Where I am, right now, is living day by day, planning my next moves around what is most beneficial to the needs of my family. I feel I owe it to my children to give them the best of myself, right now. Life has taught me that you cannot predict what is coming around the corner, no matter how hard you try. You can simply hold on to your children when you can and trust that when the time comes, you've given them everything they need to survive on their own in the world. There's no simple remedy or plan for that; I just make it up as I go and hope I've done right by them. I figure no matter how badly I screw up, if at the end of day, they know without a shadow of a doubt that they're loved, I've done what I set out to do. When all else fails, hug them, hold them, and tell them I will always be here for them. There is no real manual for being a parent, though many have tried to write one.

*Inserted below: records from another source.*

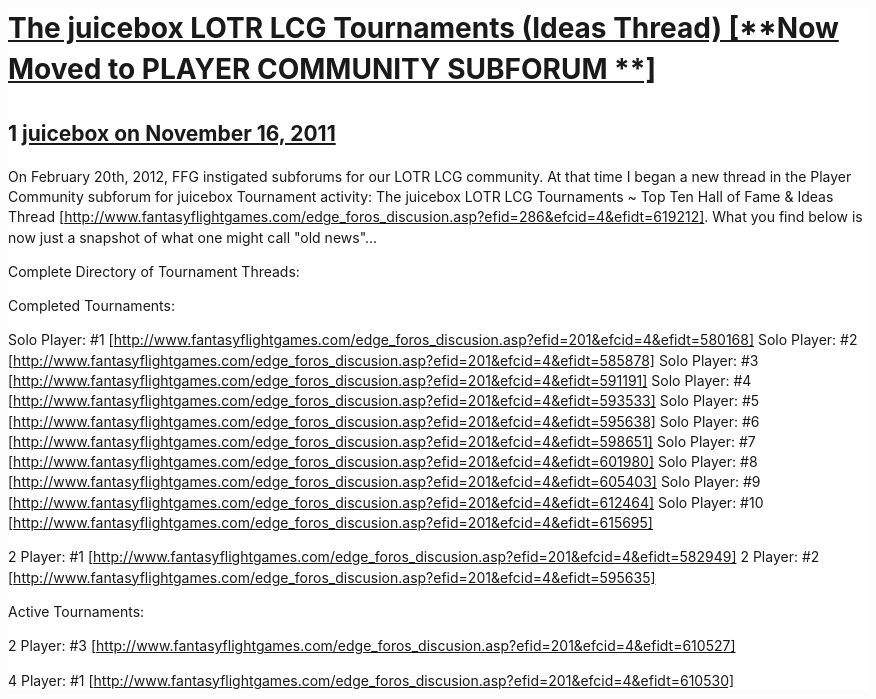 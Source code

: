 # [The juicebox LOTR LCG Tournaments (Ideas Thread) [**Now Moved to PLAYER COMMUNITY SUBFORUM **]](https://community.fantasyflightgames.com/topic/56379-the-juicebox-lotr-lcg-tournaments-ideas-thread-now-moved-to-player-community-subforum/)

## 1 [juicebox on November 16, 2011](https://community.fantasyflightgames.com/topic/56379-the-juicebox-lotr-lcg-tournaments-ideas-thread-now-moved-to-player-community-subforum/?do=findComment&comment=556787)

On February 20th, 2012, FFG instigated subforums for our LOTR LCG community. At that time I began a new thread in the Player Community subforum for juicebox Tournament activity: The juicebox LOTR LCG Tournaments ~ Top Ten Hall of Fame & Ideas Thread [http://www.fantasyflightgames.com/edge_foros_discusion.asp?efid=286&efcid=4&efidt=619212]. What you find below is now just a snapshot of what one might call "old news"...

Complete Directory of Tournament Threads:

Completed Tournaments: 

Solo Player: #1 [http://www.fantasyflightgames.com/edge_foros_discusion.asp?efid=201&efcid=4&efidt=580168]
Solo Player: #2 [http://www.fantasyflightgames.com/edge_foros_discusion.asp?efid=201&efcid=4&efidt=585878]
Solo Player: #3 [http://www.fantasyflightgames.com/edge_foros_discusion.asp?efid=201&efcid=4&efidt=591191]
Solo Player: #4 [http://www.fantasyflightgames.com/edge_foros_discusion.asp?efid=201&efcid=4&efidt=593533]
Solo Player: #5 [http://www.fantasyflightgames.com/edge_foros_discusion.asp?efid=201&efcid=4&efidt=595638]
Solo Player: #6 [http://www.fantasyflightgames.com/edge_foros_discusion.asp?efid=201&efcid=4&efidt=598651]
Solo Player: #7 [http://www.fantasyflightgames.com/edge_foros_discusion.asp?efid=201&efcid=4&efidt=601980]
Solo Player: #8 [http://www.fantasyflightgames.com/edge_foros_discusion.asp?efid=201&efcid=4&efidt=605403]
Solo Player: #9 [http://www.fantasyflightgames.com/edge_foros_discusion.asp?efid=201&efcid=4&efidt=612464]
Solo Player: #10 [http://www.fantasyflightgames.com/edge_foros_discusion.asp?efid=201&efcid=4&efidt=615695]

2 Player: #1 [http://www.fantasyflightgames.com/edge_foros_discusion.asp?efid=201&efcid=4&efidt=582949]
2 Player: #2 [http://www.fantasyflightgames.com/edge_foros_discusion.asp?efid=201&efcid=4&efidt=595635]

Active Tournaments:

2 Player: #3 [http://www.fantasyflightgames.com/edge_foros_discusion.asp?efid=201&efcid=4&efidt=610527]

4 Player: #1 [http://www.fantasyflightgames.com/edge_foros_discusion.asp?efid=201&efcid=4&efidt=610530]
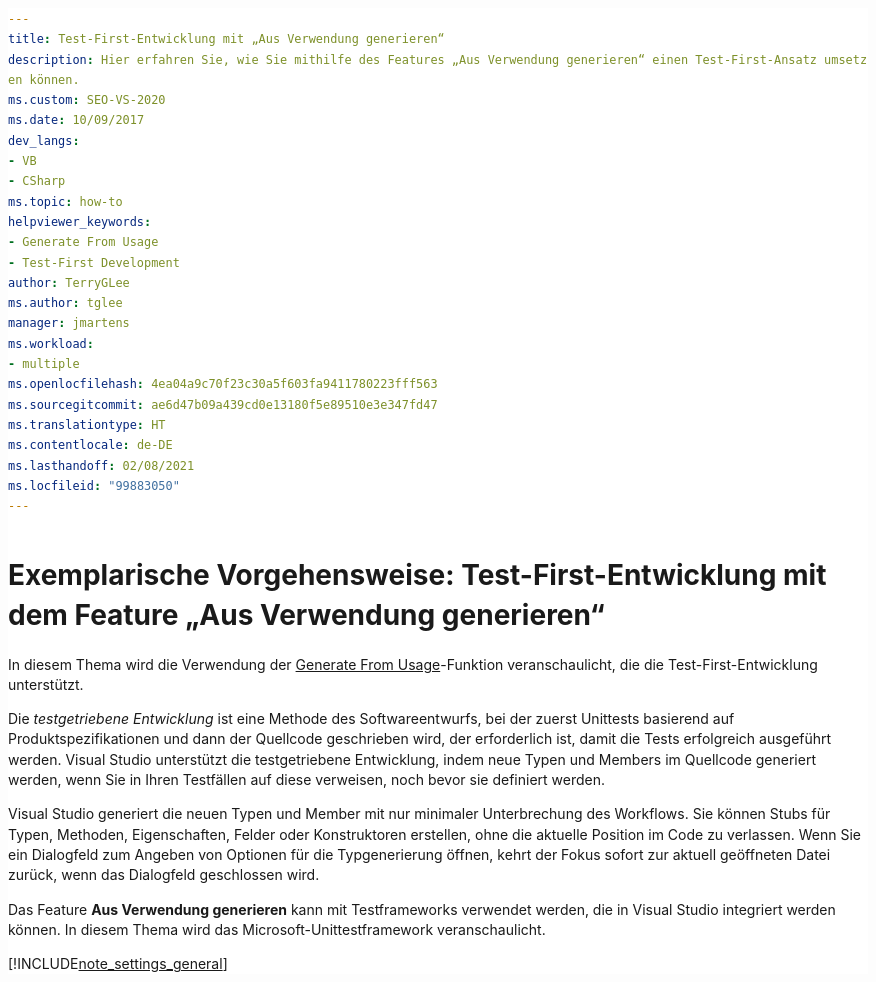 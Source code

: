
 ```yaml
---
title: Test-First-Entwicklung mit „Aus Verwendung generieren“
description: Hier erfahren Sie, wie Sie mithilfe des Features „Aus Verwendung generieren“ einen Test-First-Ansatz umsetzen können.
ms.custom: SEO-VS-2020
ms.date: 10/09/2017
dev_langs:
- VB
- CSharp
ms.topic: how-to
helpviewer_keywords:
- Generate From Usage
- Test-First Development
author: TerryGLee
ms.author: tglee
manager: jmartens
ms.workload:
- multiple
ms.openlocfilehash: 4ea04a9c70f23c30a5f603fa9411780223fff563
ms.sourcegitcommit: ae6d47b09a439cd0e13180f5e89510e3e347fd47
ms.translationtype: HT
ms.contentlocale: de-DE
ms.lasthandoff: 02/08/2021
ms.locfileid: "99883050"
---
```

# <a name="walkthrough-test-first-development-with-the-generate-from-usage-feature"></a>Exemplarische Vorgehensweise: Test-First-Entwicklung mit dem Feature „Aus Verwendung generieren“

In diesem Thema wird die Verwendung der [Generate From Usage](../ide/visual-csharp-intellisense.md#generate-from-usage)-Funktion veranschaulicht, die die Test-First-Entwicklung unterstützt.

 Die *testgetriebene Entwicklung* ist eine Methode des Softwareentwurfs, bei der zuerst Unittests basierend auf Produktspezifikationen und dann der Quellcode geschrieben wird, der erforderlich ist, damit die Tests erfolgreich ausgeführt werden. Visual Studio unterstützt die testgetriebene Entwicklung, indem neue Typen und Members im Quellcode generiert werden, wenn Sie in Ihren Testfällen auf diese verweisen, noch bevor sie definiert werden.

Visual Studio generiert die neuen Typen und Member mit nur minimaler Unterbrechung des Workflows. Sie können Stubs für Typen, Methoden, Eigenschaften, Felder oder Konstruktoren erstellen, ohne die aktuelle Position im Code zu verlassen. Wenn Sie ein Dialogfeld zum Angeben von Optionen für die Typgenerierung öffnen, kehrt der Fokus sofort zur aktuell geöffneten Datei zurück, wenn das Dialogfeld geschlossen wird.

Das Feature **Aus Verwendung generieren** kann mit Testframeworks verwendet werden, die in Visual Studio integriert werden können. In diesem Thema wird das Microsoft-Unittestframework veranschaulicht.

[!INCLUDE[note_settings_general](../data-tools/includes/note_settings_general_md.md)]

I am looking forward to seeing where this crazy ride will take me. With the children now older, I've been trying to expand outward and take on some new challenges. I've already added some volunteer work to my schedule and awakened my creative side, which got a bit lost in the stress of trying to juggle work and 2 young children. I'd forgotten how much I love art and crocheting and music. I've even dusted off the piano and pulled out some sheet music I'd been meaning to learn. I may decide to offer lessons or I may just work on my own skills. There are so many opportunities, right now, to improve oneself. While some see the now as an economic struggle, I'm looking at it as a push to spend time over money. I mean, how much stuff do we really need? Having little money for that "stuff" has opened my eyes and shown me just how much I allowed myself to get bogged down in it. It's amazing what happens when decluttering begins. The best things in life really are free and there are times when fate has to step in and force you in the right direction. If it weren't for two RIFs, I would never have left my job and most likely, never have had this wonderful opportunity to spend time with my children, before they get too old to appreciate it. I've learned so much in the past 2 yrs and know there is still so much more. It may be a crazy ride, but I'm not looking to get off it, just yet.